Today we went down into central London, for probably the last time--on Wednesday we are moving into a new flat, and then on Friday Mary and I fly back to the States. The main purpose of our expedition into the city was to go see a George Stubbs exhibit at the National Gallery. It was nice enough, for an exhibit that contains approximately 300 identical paintings of horses.
The real excitement, though, is that afterwards we stumbled across a movie premiere in Leicester Square--the London premiere of the new Michael Bay movie The Island. These things happen all the time in Los Angeles, of course, especially in all of the nice old movie theaters in Westwood. Usually, though, you wait around for a long time, get bored, and never see anybody cool. This time, however, just as we were peering over the crowd to see what was up, a limo pulled up and deposited Michael Bay himself. Then a few minutes later Ewan MacGregor arrived, followed in short order by Scarlett Johannsson. Pretty darn cool, I have to say. I got closeup pictures of them all, but I am too lazy to deal with uploading them right now.
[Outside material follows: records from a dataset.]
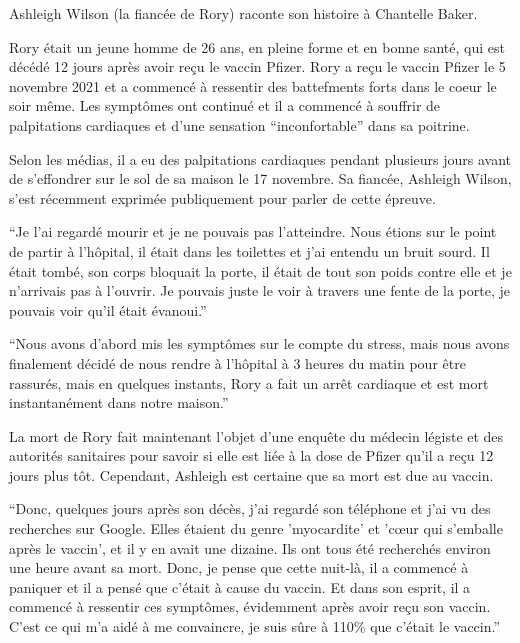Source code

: Ashleigh Wilson (la fiancée de Rory) raconte son histoire à Chantelle Baker.

Rory était un jeune homme de 26 ans, en pleine forme et en bonne santé, qui est
décédé 12 jours après avoir reçu le vaccin Pfizer. Rory a reçu le vaccin Pfizer
le 5 novembre 2021 et a commencé à ressentir des battefments forts dans le coeur
le soir même. Les symptômes ont continué et il a commencé à souffrir de
palpitations cardiaques et d'une sensation “inconfortable” dans sa poitrine.

Selon les médias, il a eu des palpitations cardiaques pendant plusieurs jours
avant de s'effondrer sur le sol de sa maison le 17 novembre. Sa fiancée,
Ashleigh Wilson, s'est récemment exprimée publiquement pour parler de cette
épreuve.

“Je l'ai regardé mourir et je ne pouvais pas l'atteindre. Nous étions sur le
point de partir à l'hôpital, il était dans les toilettes et j'ai entendu un
bruit sourd. Il était tombé, son corps bloquait la porte, il était de tout son
poids contre elle et je n'arrivais pas à l'ouvrir. Je pouvais juste le voir à
travers une fente de la porte, je pouvais voir qu'il était évanoui.”

“Nous avons d'abord mis les symptômes sur le compte du stress, mais nous avons
finalement décidé de nous rendre à l'hôpital à 3 heures du matin pour être
rassurés, mais en quelques instants, Rory a fait un arrêt cardiaque et est mort
instantanément dans notre maison.”

La mort de Rory fait maintenant l'objet d'une enquête du médecin légiste et des
autorités sanitaires pour savoir si elle est liée à la dose de Pfizer qu'il a
reçu 12 jours plus tôt. Cependant, Ashleigh est certaine que sa mort est due au
vaccin.

“Donc, quelques jours après son décès, j'ai regardé son téléphone et j'ai vu des
recherches sur Google. Elles étaient du genre 'myocardite' et 'cœur qui
s'emballe après le vaccin', et il y en avait une dizaine. Ils ont tous été
recherchés environ une heure avant sa mort. Donc, je pense que cette nuit-là, il
a commencé à paniquer et il a pensé que c'était à cause du vaccin. Et dans son
esprit, il a commencé à ressentir ces symptômes, évidemment après avoir reçu son
vaccin. C'est ce qui m'a aidé à me convaincre, je suis sûre à 110\% que c'était
le vaccin.”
Michael Bay anecdote: Mr. Bay is a graduate of Wesleyan's illustrious film studies program, which gave him the critical acumen necessary for such thoughtful mots du cinema as Pearl Harbor and Armageddon. Bay came back to campus to give a talk while I was there, and was practically scorned out of the lecture hall. One black-clad film studies student asked him point blank, "How does it feel to sell out?" I wish I could say that Bay had a snappy comeback to that, but he didn't.